**Source material:**
+++++

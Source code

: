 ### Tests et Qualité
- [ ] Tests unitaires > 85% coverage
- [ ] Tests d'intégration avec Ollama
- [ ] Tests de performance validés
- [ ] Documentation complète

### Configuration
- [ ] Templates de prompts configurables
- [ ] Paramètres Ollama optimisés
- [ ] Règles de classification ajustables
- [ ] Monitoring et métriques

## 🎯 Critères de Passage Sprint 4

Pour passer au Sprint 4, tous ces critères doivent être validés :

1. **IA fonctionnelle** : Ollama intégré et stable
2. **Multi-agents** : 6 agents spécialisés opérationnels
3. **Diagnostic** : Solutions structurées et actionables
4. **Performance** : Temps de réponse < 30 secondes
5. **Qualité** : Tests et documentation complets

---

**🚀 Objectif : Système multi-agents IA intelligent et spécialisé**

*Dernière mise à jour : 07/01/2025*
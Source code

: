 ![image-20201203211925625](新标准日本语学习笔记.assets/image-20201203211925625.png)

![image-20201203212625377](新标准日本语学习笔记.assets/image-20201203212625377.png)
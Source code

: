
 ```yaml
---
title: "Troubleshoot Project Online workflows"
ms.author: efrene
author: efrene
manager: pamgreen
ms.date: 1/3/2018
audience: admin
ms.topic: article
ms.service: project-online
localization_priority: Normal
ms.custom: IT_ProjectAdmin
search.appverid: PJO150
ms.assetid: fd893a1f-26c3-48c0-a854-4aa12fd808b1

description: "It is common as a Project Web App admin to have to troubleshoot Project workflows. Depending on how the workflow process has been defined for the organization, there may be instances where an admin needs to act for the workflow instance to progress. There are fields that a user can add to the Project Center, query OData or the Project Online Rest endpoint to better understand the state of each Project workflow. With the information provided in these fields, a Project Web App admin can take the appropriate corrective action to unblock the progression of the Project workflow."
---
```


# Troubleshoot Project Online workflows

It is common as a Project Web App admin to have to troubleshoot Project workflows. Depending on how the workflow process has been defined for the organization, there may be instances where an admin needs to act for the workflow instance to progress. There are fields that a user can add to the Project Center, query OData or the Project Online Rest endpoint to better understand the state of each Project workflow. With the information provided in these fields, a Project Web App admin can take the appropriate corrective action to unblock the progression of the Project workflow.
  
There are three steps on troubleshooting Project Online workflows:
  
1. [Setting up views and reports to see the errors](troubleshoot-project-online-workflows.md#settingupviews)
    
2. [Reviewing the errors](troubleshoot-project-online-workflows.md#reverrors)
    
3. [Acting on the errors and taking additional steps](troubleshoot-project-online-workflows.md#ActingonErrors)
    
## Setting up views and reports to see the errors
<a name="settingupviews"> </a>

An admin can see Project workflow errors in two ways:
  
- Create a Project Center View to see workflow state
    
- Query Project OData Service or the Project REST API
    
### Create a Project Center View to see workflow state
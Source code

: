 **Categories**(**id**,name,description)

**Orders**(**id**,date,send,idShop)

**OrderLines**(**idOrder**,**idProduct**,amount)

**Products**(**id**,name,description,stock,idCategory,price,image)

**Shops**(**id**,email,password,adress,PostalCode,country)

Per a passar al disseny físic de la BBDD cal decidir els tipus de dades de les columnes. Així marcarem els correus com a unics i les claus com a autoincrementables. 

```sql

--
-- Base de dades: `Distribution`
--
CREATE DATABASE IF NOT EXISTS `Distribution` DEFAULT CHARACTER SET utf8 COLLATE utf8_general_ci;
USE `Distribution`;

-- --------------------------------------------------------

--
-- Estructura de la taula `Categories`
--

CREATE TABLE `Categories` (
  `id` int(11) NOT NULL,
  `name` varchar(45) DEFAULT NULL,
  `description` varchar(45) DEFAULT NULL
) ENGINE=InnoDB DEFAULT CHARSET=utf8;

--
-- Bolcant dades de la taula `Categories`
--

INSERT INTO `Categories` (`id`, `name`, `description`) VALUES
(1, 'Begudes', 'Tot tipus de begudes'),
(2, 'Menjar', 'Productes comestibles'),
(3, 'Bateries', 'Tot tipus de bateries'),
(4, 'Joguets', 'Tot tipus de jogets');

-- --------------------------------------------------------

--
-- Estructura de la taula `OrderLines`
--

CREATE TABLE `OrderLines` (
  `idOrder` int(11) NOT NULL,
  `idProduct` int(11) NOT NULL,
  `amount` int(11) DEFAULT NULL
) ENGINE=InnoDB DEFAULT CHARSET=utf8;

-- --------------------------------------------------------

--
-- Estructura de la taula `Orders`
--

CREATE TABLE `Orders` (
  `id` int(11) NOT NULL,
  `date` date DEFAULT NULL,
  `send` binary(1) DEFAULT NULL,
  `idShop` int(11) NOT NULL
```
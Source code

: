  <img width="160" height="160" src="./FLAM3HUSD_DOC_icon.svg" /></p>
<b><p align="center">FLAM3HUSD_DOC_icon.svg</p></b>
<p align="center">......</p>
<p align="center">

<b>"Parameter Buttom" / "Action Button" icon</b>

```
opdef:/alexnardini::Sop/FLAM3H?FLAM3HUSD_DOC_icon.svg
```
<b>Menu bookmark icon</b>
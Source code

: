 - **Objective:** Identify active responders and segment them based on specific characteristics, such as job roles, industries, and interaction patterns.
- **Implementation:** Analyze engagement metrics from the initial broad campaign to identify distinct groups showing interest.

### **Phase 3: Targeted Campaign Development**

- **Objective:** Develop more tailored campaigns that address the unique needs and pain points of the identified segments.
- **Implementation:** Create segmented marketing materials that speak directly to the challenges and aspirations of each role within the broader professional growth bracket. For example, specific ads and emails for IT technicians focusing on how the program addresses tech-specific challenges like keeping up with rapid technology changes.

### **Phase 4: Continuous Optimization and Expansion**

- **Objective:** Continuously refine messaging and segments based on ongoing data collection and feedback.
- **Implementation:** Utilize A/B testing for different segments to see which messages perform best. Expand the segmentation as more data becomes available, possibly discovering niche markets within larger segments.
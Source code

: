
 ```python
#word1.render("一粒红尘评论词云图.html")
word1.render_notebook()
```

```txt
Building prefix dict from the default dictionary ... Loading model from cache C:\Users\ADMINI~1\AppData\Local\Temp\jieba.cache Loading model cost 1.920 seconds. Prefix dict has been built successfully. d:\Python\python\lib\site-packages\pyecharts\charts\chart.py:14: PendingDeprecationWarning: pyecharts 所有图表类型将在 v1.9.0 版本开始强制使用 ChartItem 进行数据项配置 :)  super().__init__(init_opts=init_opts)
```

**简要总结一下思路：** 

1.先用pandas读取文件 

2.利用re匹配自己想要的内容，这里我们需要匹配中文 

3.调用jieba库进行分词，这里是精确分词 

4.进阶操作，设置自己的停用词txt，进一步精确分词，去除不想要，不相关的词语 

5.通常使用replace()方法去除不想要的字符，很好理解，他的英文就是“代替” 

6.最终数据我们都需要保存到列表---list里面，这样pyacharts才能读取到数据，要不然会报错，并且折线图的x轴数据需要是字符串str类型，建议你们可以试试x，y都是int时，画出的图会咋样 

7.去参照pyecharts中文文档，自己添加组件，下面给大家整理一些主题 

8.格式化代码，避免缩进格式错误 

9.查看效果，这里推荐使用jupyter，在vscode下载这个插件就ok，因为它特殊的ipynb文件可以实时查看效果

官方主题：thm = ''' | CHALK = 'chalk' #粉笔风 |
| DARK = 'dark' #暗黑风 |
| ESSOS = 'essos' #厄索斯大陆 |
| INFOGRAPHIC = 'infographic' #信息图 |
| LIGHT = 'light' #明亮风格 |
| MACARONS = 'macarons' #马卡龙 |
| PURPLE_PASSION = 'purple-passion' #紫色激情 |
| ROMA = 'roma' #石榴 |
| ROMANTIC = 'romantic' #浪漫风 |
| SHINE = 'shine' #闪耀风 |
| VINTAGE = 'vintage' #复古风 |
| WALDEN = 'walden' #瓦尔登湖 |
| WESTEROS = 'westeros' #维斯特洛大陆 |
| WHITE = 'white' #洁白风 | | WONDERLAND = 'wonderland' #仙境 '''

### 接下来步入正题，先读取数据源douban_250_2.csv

+++++

**Prompt:**
From the first line of the data above through the line containing "- [ ] Paramètres Ollama optimisés", repeat each line exactly, and add nothing.

**Exercise result:**
Source code

: ### Tests et Qualité
- [ ] Tests unitaires > 85% coverage
- [ ] Tests d'intégration avec Ollama
- [ ] Tests de performance validés
- [ ] Documentation complète

### Configuration
- [ ] Templates de prompts configurables
- [ ] Paramètres Ollama optimisés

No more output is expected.